--- Record excerpts ---

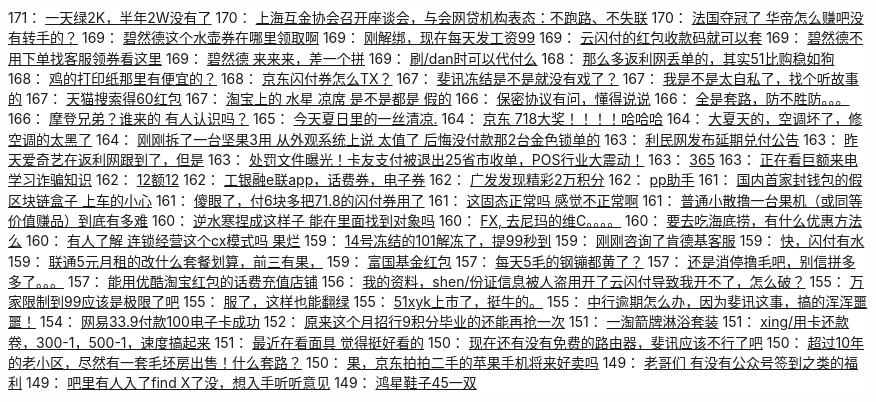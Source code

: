 171： [一天绿2K，半年2W没有了](http://www.zuanke8.com/thread-5124837-1-1.html)
170： [上海互金协会召开座谈会，与会网贷机构表态：不跑路、不失联](http://www.zuanke8.com/thread-5124573-1-1.html)
170： [法国夺冠了 华帝怎么赚吧没有转手的？](http://www.zuanke8.com/thread-5124637-1-1.html)
169： [碧然德这个水壶券在哪里领取啊](http://www.zuanke8.com/thread-5125099-1-1.html)
169： [刚解绑，现在每天发工资99](http://www.zuanke8.com/thread-5123833-1-1.html)
169： [云闪付的红包收款码就可以套](http://www.zuanke8.com/thread-5125042-1-1.html)
169： [碧然德不用下单找客服领券看这里](http://www.zuanke8.com/thread-5124719-1-1.html)
169： [碧然德 来来来，差一个拼](http://www.zuanke8.com/thread-5124800-1-1.html)
169： [刷/dan时可以代付么](http://www.zuanke8.com/thread-5125233-1-1.html)
168： [那么多返利网丢单的，其实51比购稳如狗](http://www.zuanke8.com/thread-5124859-1-1.html)
168： [鸡的打印纸那里有便宜的？](http://www.zuanke8.com/thread-5125437-1-1.html)
168： [京东闪付券怎么TX？](http://www.zuanke8.com/thread-5125449-1-1.html)
167： [斐讯冻结是不是就没有戏了？](http://www.zuanke8.com/thread-5123717-1-1.html)
167： [我是不是太自私了，找个听故事的](http://www.zuanke8.com/thread-5123729-1-1.html)
167： [天猫搜索得60红包](http://www.zuanke8.com/thread-5123984-1-1.html)
167： [淘宝上的 水星 凉席 是不是都是 假的](http://www.zuanke8.com/thread-5125015-1-1.html)
166： [保密协议有问，懂得说说](http://www.zuanke8.com/thread-5125130-1-1.html)
166： [全是套路，防不胜防。。。](http://www.zuanke8.com/thread-5124450-1-1.html)
166： [摩登兄弟？谁来的 有人认识吗？](http://www.zuanke8.com/thread-5125216-1-1.html)
165： [今天夏日里的一丝清凉.](http://www.zuanke8.com/thread-5124845-1-1.html)
164： [京东 718大奖！！！！哈哈哈](http://www.zuanke8.com/thread-5123595-1-1.html)
164： [大夏天的，空调坏了，修空调的太黑了](http://www.zuanke8.com/thread-5124265-1-1.html)
164： [刚刚拆了一台坚果3用 从外观系统上说 太值了 后悔没付款那2台金色锁单的](http://www.zuanke8.com/thread-5124872-1-1.html)
163： [利民网发布延期兑付公告](http://www.zuanke8.com/thread-5124101-1-1.html)
163： [昨天爱奇艺在返利网跟到了，但是](http://www.zuanke8.com/thread-5124925-1-1.html)
163： [处罚文件曝光！卡友支付被退出25省市收单，POS行业大震动！](http://www.zuanke8.com/thread-5123956-1-1.html)
163： [365](http://www.zuanke8.com/thread-5125291-1-1.html)
163： [正在看巨额来电学习诈骗知识](http://www.zuanke8.com/thread-5125327-1-1.html)
162： [12额12](http://www.zuanke8.com/thread-5124898-1-1.html)
162： [工银融e联app，话费券，电子券](http://www.zuanke8.com/thread-5124988-1-1.html)
162： [广发发现精彩2万积分](http://www.zuanke8.com/thread-5124889-1-1.html)
162： [pp助手](http://www.zuanke8.com/thread-5125154-1-1.html)
161： [国内首家封钱包的假区块链盒子 上车的小心](http://www.zuanke8.com/thread-5125118-1-1.html)
161： [傻眼了，付6块多把71.8的闪付券用了](http://www.zuanke8.com/thread-5124318-1-1.html)
161： [这固态正常吗 感觉不正常啊](http://www.zuanke8.com/thread-5124696-1-1.html)
161： [普通小散撸一台果机（或同等价值赚品）到底有多难](http://www.zuanke8.com/thread-5125122-1-1.html)
160： [逆水寒捏成这样子 能在里面找到对象吗](http://www.zuanke8.com/thread-5124519-1-1.html)
160： [FX, 去尼玛的维C。。。。](http://www.zuanke8.com/thread-5124488-1-1.html)
160： [要去吃海底捞，有什么优惠方法么](http://www.zuanke8.com/thread-5125175-1-1.html)
160： [有人了解 连锁经营这个cx模式吗  果烂](http://www.zuanke8.com/thread-5125505-1-1.html)
159： [14号冻结的101解冻了，提99秒到](http://www.zuanke8.com/thread-5124456-1-1.html)
159： [刚刚咨询了肯德基客服](http://www.zuanke8.com/thread-5124203-1-1.html)
159： [快，闪付有水](http://www.zuanke8.com/thread-5123609-1-1.html)
159： [联通5元月租的改什么套餐划算，前三有果，](http://www.zuanke8.com/thread-5125331-1-1.html)
159： [富国基金红包](http://www.zuanke8.com/thread-5125448-1-1.html)
157： [每天5毛的钢镚都黄了？](http://www.zuanke8.com/thread-5124863-1-1.html)
157： [还是消停撸毛吧，别信拼多多了。。。](http://www.zuanke8.com/thread-5123988-1-1.html)
157： [能用优酷淘宝红包的话费充值店铺](http://www.zuanke8.com/thread-5125193-1-1.html)
156： [我的资料，shen/份证信息被人盗用开了云闪付导致我开不了，怎么破？](http://www.zuanke8.com/thread-5125105-1-1.html)
155： [万家限制到99应该是极限了吧](http://www.zuanke8.com/thread-5123740-1-1.html)
155： [服了，这样也能翻绿](http://www.zuanke8.com/thread-5124687-1-1.html)
155： [51xyk上市了，挺牛的。](http://www.zuanke8.com/thread-5123773-1-1.html)
155： [中行逾期怎么办，因为斐讯这事，搞的浑浑噩噩！](http://www.zuanke8.com/thread-5124838-1-1.html)
154： [网易33.9付款100电子卡成功](http://www.zuanke8.com/thread-5123615-1-1.html)
152： [原来这个月招行9积分毕业的还能再抢一次](http://www.zuanke8.com/thread-5125120-1-1.html)
151： [一淘箭牌淋浴套装](http://www.zuanke8.com/thread-5123755-1-1.html)
151： [xing/用卡还款卷，300-1，500-1，速度搞起来](http://www.zuanke8.com/thread-5124842-1-1.html)
151： [最近在看面具 觉得挺好看的](http://www.zuanke8.com/thread-5125289-1-1.html)
150： [现在还有没有免费的路由器，斐讯应该不行了吧](http://www.zuanke8.com/thread-5125027-1-1.html)
150： [超过10年的老小区，尽然有一套毛坯房出售！什么套路？](http://www.zuanke8.com/thread-5123936-1-1.html)
150： [果，京东拍拍二手的苹果手机将来好卖吗](http://www.zuanke8.com/thread-5125378-1-1.html)
149： [老哥们 有没有公众号签到之类的福利](http://www.zuanke8.com/thread-5125488-1-1.html)
149： [吧里有人入了find X了没，想入手听听意见](http://www.zuanke8.com/thread-5124824-1-1.html)
149： [鸿星鞋子45一双](http://www.zuanke8.com/thread-5124650-1-1.html)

---

- _Work task_
Your answer should consist of the lines from the line with "160： [要去吃海底捞，有" to the line with "157： [每天5毛的钢镚都" above, repeated exactly, both ends included.

- _Written answer_
160： [要去吃海底捞，有什么优惠方法么](http://www.zuanke8.com/thread-5125175-1-1.html)
160： [有人了解 连锁经营这个cx模式吗  果烂](http://www.zuanke8.com/thread-5125505-1-1.html)
159： [14号冻结的101解冻了，提99秒到](http://www.zuanke8.com/thread-5124456-1-1.html)
159： [刚刚咨询了肯德基客服](http://www.zuanke8.com/thread-5124203-1-1.html)
159： [快，闪付有水](http://www.zuanke8.com/thread-5123609-1-1.html)
159： [联通5元月租的改什么套餐划算，前三有果，](http://www.zuanke8.com/thread-5125331-1-1.html)
159： [富国基金红包](http://www.zuanke8.com/thread-5125448-1-1.html)
157： [每天5毛的钢镚都黄了？](http://www.zuanke8.com/thread-5124863-1-1.html)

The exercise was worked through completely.